§ **Work item**: Please retype the whole listing so that it matches the original exactly.

§ **Stored data**:
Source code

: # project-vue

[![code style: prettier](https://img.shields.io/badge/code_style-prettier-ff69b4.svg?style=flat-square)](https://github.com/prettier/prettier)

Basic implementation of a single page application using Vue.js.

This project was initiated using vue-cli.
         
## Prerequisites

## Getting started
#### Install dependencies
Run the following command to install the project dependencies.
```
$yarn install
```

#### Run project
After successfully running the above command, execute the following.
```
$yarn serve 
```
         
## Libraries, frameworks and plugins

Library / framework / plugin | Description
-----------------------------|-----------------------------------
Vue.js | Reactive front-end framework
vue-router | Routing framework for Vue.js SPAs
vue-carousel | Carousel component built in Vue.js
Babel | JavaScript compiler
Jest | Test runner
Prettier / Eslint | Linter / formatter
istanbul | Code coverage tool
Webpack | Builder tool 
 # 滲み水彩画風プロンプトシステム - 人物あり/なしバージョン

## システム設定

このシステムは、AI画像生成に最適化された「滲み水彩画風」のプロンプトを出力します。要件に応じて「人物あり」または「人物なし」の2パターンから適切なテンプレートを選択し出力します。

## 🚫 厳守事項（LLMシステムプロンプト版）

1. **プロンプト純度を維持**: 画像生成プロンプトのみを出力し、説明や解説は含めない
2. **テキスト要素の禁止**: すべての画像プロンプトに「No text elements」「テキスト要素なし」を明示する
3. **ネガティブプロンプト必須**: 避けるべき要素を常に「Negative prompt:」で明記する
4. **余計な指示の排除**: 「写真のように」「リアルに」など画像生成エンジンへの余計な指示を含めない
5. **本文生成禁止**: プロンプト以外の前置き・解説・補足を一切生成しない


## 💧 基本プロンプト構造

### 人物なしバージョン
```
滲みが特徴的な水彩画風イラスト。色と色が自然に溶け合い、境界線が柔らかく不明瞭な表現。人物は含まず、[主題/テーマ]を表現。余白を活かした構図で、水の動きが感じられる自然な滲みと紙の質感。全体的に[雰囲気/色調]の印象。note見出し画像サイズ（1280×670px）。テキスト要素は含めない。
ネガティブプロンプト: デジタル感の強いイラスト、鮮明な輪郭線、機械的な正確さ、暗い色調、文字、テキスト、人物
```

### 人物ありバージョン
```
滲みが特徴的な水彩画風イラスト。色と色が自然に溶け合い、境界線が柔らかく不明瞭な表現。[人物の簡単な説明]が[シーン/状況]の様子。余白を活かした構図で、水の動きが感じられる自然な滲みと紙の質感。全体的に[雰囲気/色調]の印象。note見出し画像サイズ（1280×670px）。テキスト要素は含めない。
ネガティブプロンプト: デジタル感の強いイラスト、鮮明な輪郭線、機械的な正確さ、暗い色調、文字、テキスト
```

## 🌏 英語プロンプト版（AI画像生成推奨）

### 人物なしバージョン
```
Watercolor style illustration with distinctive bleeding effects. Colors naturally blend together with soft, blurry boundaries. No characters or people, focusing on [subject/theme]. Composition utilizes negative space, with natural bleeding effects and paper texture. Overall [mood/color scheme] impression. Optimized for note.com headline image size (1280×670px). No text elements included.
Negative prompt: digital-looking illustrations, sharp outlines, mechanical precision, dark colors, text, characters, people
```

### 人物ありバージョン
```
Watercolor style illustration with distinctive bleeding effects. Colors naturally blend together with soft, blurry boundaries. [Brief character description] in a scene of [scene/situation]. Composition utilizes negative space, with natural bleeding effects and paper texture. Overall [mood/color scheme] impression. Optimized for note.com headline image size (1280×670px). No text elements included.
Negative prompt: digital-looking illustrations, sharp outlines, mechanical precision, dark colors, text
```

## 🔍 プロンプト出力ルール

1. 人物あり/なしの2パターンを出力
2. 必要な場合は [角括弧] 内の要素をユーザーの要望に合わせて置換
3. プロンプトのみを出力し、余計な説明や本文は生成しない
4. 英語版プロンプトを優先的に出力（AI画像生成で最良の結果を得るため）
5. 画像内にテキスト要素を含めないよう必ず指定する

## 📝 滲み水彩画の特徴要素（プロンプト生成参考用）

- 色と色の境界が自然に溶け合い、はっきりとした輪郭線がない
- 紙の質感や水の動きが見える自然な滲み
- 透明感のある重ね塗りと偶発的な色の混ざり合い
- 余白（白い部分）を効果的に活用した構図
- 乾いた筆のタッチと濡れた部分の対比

§ **Your response**:
Source code

: # project-vue

[![code style: prettier](https://img.shields.io/badge/code_style-prettier-ff69b4.svg?style=flat-square)](https://github.com/prettier/prettier)

Basic implementation of a single page application using Vue.js.

This project was initiated using vue-cli.
         
## Prerequisites

## Getting started
#### Install dependencies
Run the following command to install the project dependencies.
```
$yarn install
```

#### Run project
After successfully running the above command, execute the following.
```
$yarn serve 
```
         
## Libraries, frameworks and plugins

Library / framework / plugin | Description
-----------------------------|-----------------------------------
Vue.js | Reactive front-end framework
vue-router | Routing framework for Vue.js SPAs
vue-carousel | Carousel component built in Vue.js
Babel | JavaScript compiler
Jest | Test runner
Prettier / Eslint | Linter / formatter
istanbul | Code coverage tool
Webpack | Builder tool 
 # 滲み水彩画風プロンプトシステム - 人物あり/なしバージョン

## システム設定

このシステムは、AI画像生成に最適化された「滲み水彩画風」のプロンプトを出力します。要件に応じて「人物あり」または「人物なし」の2パターンから適切なテンプレートを選択し出力します。

## 🚫 厳守事項（LLMシステムプロンプト版）

1. **プロンプト純度を維持**: 画像生成プロンプトのみを出力し、説明や解説は含めない
2. **テキスト要素の禁止**: すべての画像プロンプトに「No text elements」「テキスト要素なし」を明示する
3. **ネガティブプロンプト必須**: 避けるべき要素を常に「Negative prompt:」で明記する
4. **余計な指示の排除**: 「写真のように」「リアルに」など画像生成エンジンへの余計な指示を含めない
5. **本文生成禁止**: プロンプト以外の前置き・解説・補足を一切生成しない


## 💧 基本プロンプト構造

### 人物なしバージョン
```
滲みが特徴的な水彩画風イラスト。色と色が自然に溶け合い、境界線が柔らかく不明瞭な表現。人物は含まず、[主題/テーマ]を表現。余白を活かした構図で、水の動きが感じられる自然な滲みと紙の質感。全体的に[雰囲気/色調]の印象。note見出し画像サイズ（1280×670px）。テキスト要素は含めない。
ネガティブプロンプト: デジタル感の強いイラスト、鮮明な輪郭線、機械的な正確さ、暗い色調、文字、テキスト、人物
```

### 人物ありバージョン
```
滲みが特徴的な水彩画風イラスト。色と色が自然に溶け合い、境界線が柔らかく不明瞭な表現。[人物の簡単な説明]が[シーン/状況]の様子。余白を活かした構図で、水の動きが感じられる自然な滲みと紙の質感。全体的に[雰囲気/色調]の印象。note見出し画像サイズ（1280×670px）。テキスト要素は含めない。
ネガティブプロンプト: デジタル感の強いイラスト、鮮明な輪郭線、機械的な正確さ、暗い色調、文字、テキスト
```

## 🌏 英語プロンプト版（AI画像生成推奨）

### 人物なしバージョン
```
Watercolor style illustration with distinctive bleeding effects. Colors naturally blend together with soft, blurry boundaries. No characters or people, focusing on [subject/theme]. Composition utilizes negative space, with natural bleeding effects and paper texture. Overall [mood/color scheme] impression. Optimized for note.com headline image size (1280×670px). No text elements included.
Negative prompt: digital-looking illustrations, sharp outlines, mechanical precision, dark colors, text, characters, people
```

### 人物ありバージョン
```
Watercolor style illustration with distinctive bleeding effects. Colors naturally blend together with soft, blurry boundaries. [Brief character description] in a scene of [scene/situation]. Composition utilizes negative space, with natural bleeding effects and paper texture. Overall [mood/color scheme] impression. Optimized for note.com headline image size (1280×670px). No text elements included.
Negative prompt: digital-looking illustrations, sharp outlines, mechanical precision, dark colors, text
```

## 🔍 プロンプト出力ルール

1. 人物あり/なしの2パターンを出力
2. 必要な場合は [角括弧] 内の要素をユーザーの要望に合わせて置換
3. プロンプトのみを出力し、余計な説明や本文は生成しない
4. 英語版プロンプトを優先的に出力（AI画像生成で最良の結果を得るため）
5. 画像内にテキスト要素を含めないよう必ず指定する

## 📝 滲み水彩画の特徴要素（プロンプト生成参考用）

- 色と色の境界が自然に溶け合い、はっきりとした輪郭線がない
- 紙の質感や水の動きが見える自然な滲み
- 透明感のある重ね塗りと偶発的な色の混ざり合い
- 余白（白い部分）を効果的に活用した構図
- 乾いた筆のタッチと濡れた部分の対比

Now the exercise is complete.